▶ Problem details:
Please set the lines down again exactly, from the top of the entries through the line that contains "toward the ceiling.</span></span>".

Stored items from a collection
____________

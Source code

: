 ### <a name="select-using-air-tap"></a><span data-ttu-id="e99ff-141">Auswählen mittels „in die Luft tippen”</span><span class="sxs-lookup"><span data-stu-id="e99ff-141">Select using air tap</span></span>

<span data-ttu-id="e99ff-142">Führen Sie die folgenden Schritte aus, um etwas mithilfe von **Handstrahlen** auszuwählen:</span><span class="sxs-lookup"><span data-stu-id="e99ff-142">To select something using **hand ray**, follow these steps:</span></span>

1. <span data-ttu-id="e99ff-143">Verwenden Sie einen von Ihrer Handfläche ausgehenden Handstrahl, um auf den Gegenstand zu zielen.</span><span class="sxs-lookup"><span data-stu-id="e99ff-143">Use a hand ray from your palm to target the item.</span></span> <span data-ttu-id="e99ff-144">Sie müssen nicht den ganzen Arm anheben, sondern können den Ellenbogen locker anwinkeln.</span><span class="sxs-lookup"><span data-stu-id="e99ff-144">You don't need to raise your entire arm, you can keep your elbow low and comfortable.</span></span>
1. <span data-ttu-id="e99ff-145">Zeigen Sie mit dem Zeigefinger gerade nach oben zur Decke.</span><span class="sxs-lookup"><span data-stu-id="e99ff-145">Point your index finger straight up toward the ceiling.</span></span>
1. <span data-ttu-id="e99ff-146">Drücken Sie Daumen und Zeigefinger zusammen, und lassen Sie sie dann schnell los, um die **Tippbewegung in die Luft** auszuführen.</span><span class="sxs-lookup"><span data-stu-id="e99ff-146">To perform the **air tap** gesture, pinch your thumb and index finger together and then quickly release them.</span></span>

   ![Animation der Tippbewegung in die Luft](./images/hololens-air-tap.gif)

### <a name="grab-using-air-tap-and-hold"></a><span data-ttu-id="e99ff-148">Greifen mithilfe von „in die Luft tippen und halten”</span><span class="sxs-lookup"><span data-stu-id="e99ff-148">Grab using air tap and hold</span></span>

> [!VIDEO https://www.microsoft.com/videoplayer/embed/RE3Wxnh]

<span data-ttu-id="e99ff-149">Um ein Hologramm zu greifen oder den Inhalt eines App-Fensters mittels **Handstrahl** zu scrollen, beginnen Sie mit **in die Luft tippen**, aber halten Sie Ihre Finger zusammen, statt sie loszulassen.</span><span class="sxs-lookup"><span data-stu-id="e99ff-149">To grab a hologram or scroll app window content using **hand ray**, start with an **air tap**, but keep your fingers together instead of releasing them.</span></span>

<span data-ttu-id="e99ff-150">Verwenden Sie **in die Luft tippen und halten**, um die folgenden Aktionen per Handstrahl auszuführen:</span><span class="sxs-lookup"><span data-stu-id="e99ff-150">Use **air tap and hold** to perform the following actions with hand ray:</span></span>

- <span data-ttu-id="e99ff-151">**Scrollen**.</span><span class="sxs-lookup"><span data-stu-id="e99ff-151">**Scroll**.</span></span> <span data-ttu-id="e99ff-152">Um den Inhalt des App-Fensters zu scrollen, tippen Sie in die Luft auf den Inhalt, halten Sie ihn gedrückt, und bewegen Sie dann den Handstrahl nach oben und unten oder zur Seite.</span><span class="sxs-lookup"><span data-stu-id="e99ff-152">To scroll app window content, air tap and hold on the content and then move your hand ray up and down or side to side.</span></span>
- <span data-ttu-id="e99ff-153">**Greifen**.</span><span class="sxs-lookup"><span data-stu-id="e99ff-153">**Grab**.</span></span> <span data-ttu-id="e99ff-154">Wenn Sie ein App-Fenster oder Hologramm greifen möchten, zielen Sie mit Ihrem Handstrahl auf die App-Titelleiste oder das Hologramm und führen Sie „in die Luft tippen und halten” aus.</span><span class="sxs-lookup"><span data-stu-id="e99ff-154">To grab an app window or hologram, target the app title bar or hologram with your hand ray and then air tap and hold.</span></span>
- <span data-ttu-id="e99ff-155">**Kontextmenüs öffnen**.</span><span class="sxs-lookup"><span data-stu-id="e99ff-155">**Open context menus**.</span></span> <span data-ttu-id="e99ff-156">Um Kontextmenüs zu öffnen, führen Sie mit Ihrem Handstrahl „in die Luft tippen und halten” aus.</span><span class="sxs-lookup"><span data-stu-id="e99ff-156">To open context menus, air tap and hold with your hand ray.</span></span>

____________

▶ Task solution:
Source code

: ### <a name="select-using-air-tap"></a><span data-ttu-id="e99ff-141">Auswählen mittels „in die Luft tippen”</span><span class="sxs-lookup"><span data-stu-id="e99ff-141">Select using air tap</span></span>

<span data-ttu-id="e99ff-142">Führen Sie die folgenden Schritte aus, um etwas mithilfe von **Handstrahlen** auszuwählen:</span><span class="sxs-lookup"><span data-stu-id="e99ff-142">To select something using **hand ray**, follow these steps:</span></span>

1. <span data-ttu-id="e99ff-143">Verwenden Sie einen von Ihrer Handfläche ausgehenden Handstrahl, um auf den Gegenstand zu zielen.</span><span class="sxs-lookup"><span data-stu-id="e99ff-143">Use a hand ray from your palm to target the item.</span></span> <span data-ttu-id="e99ff-144">Sie müssen nicht den ganzen Arm anheben, sondern können den Ellenbogen locker anwinkeln.</span><span class="sxs-lookup"><span data-stu-id="e99ff-144">You don't need to raise your entire arm, you can keep your elbow low and comfortable.</span></span>
1. <span data-ttu-id="e99ff-145">Zeigen Sie mit dem Zeigefinger gerade nach oben zur Decke.</span><span class="sxs-lookup"><span data-stu-id="e99ff-145">Point your index finger straight up toward the ceiling.</span></span>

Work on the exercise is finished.